Madame Floriani insisted, but her father would promise nothing, and he drew her aside to ask her if she needed any fish. As she knew it was his obsession to sell her all the fish he caught and even to charge her high prices, she gave him a handsome order and left him delighted. Salvator was watching them secretly. He saw that Madame Floriani resigned herself to the old man’s oddities very philosophically and even gaily.
Night had fallen and neither Karol nor his friend (who was however quite familiar with Madame Floriani’s features) could see her face clearly. To the prince she appeared neither as majestic in figure nor elegant in her manners as could have been expected from a woman who had acted the part of great ladies and queens so well. She was rather small and inclined to be plump. Her voice was rather resonant, but it was too vibrant for the prince’s ears. If a woman had spoken in this way in a drawing room all eyes would have turned in her direction with distaste at this breach of good manners.

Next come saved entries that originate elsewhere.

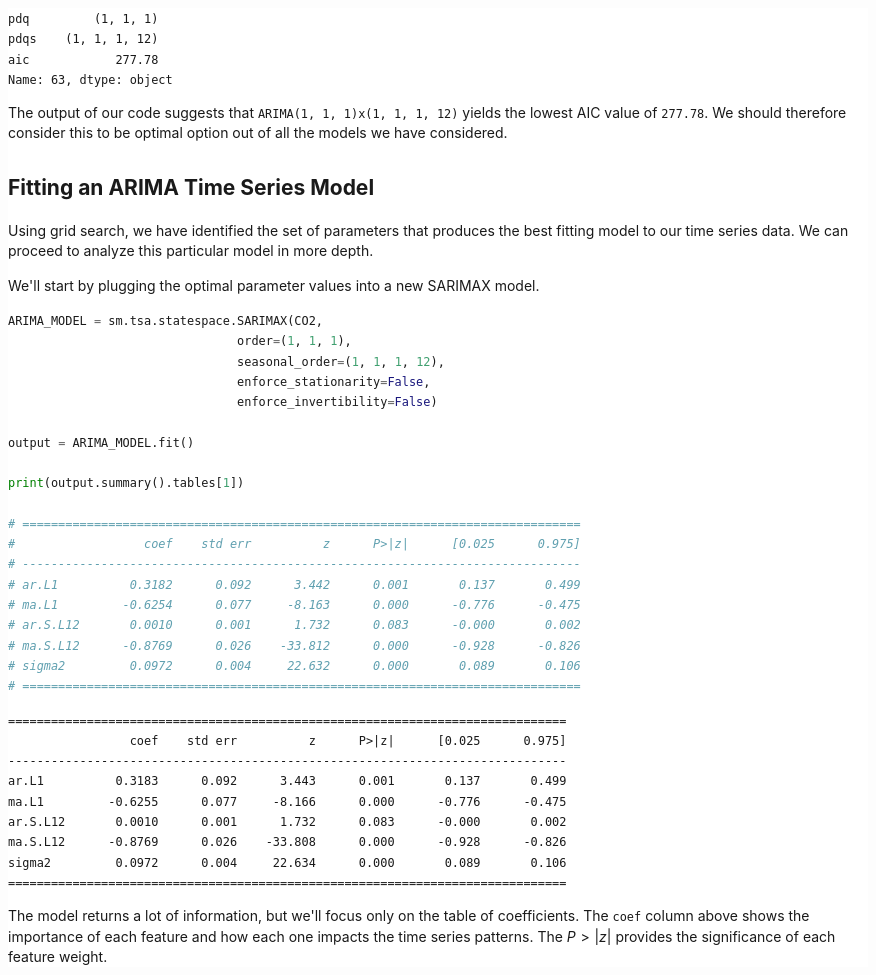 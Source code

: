


    pdq         (1, 1, 1)
    pdqs    (1, 1, 1, 12)
    aic            277.78
    Name: 63, dtype: object



The output of our code suggests that `ARIMA(1, 1, 1)x(1, 1, 1, 12)` yields the lowest AIC value of `277.78`. We should therefore consider this to be optimal option out of all the models we have considered.

## Fitting an ARIMA Time Series Model

Using grid search, we have identified the set of parameters that produces the best fitting model to our time series data. We can proceed to analyze this particular model in more depth.

We'll start by plugging the optimal parameter values into a new SARIMAX model.


```python
ARIMA_MODEL = sm.tsa.statespace.SARIMAX(CO2,
                                order=(1, 1, 1),
                                seasonal_order=(1, 1, 1, 12),
                                enforce_stationarity=False,
                                enforce_invertibility=False)

output = ARIMA_MODEL.fit()

print(output.summary().tables[1])

# ==============================================================================
#                  coef    std err          z      P>|z|      [0.025      0.975]
# ------------------------------------------------------------------------------
# ar.L1          0.3182      0.092      3.442      0.001       0.137       0.499
# ma.L1         -0.6254      0.077     -8.163      0.000      -0.776      -0.475
# ar.S.L12       0.0010      0.001      1.732      0.083      -0.000       0.002
# ma.S.L12      -0.8769      0.026    -33.812      0.000      -0.928      -0.826
# sigma2         0.0972      0.004     22.632      0.000       0.089       0.106
# ==============================================================================
```

    ==============================================================================
                     coef    std err          z      P>|z|      [0.025      0.975]
    ------------------------------------------------------------------------------
    ar.L1          0.3183      0.092      3.443      0.001       0.137       0.499
    ma.L1         -0.6255      0.077     -8.166      0.000      -0.776      -0.475
    ar.S.L12       0.0010      0.001      1.732      0.083      -0.000       0.002
    ma.S.L12      -0.8769      0.026    -33.808      0.000      -0.928      -0.826
    sigma2         0.0972      0.004     22.634      0.000       0.089       0.106
    ==============================================================================


The model returns a lot of information, but we'll focus only on the table of coefficients. The `coef` column above shows the importance of each feature and how each one impacts the time series patterns.  The $P>|z|$ provides  the significance of each feature weight.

They crossed the park and the garden with Biffi who carried the portmanteau and they entered a large room, simple and noble in style, supported by Doric columns, and walls of white stucco. There were many lights and flowers in the four corners of the room from which sprang brilliant, slender jets of water brought from the neighbouring lake at little expense.
“Perhaps you are surprised to see so much useless light?” said Madame Floriani, observing the pleasant surprise on Salvator’s face at the sight of this beautiful drawing room. “But it is the only whim which I have retained from my days on the stage. When in solitude I like space and brilliant lights.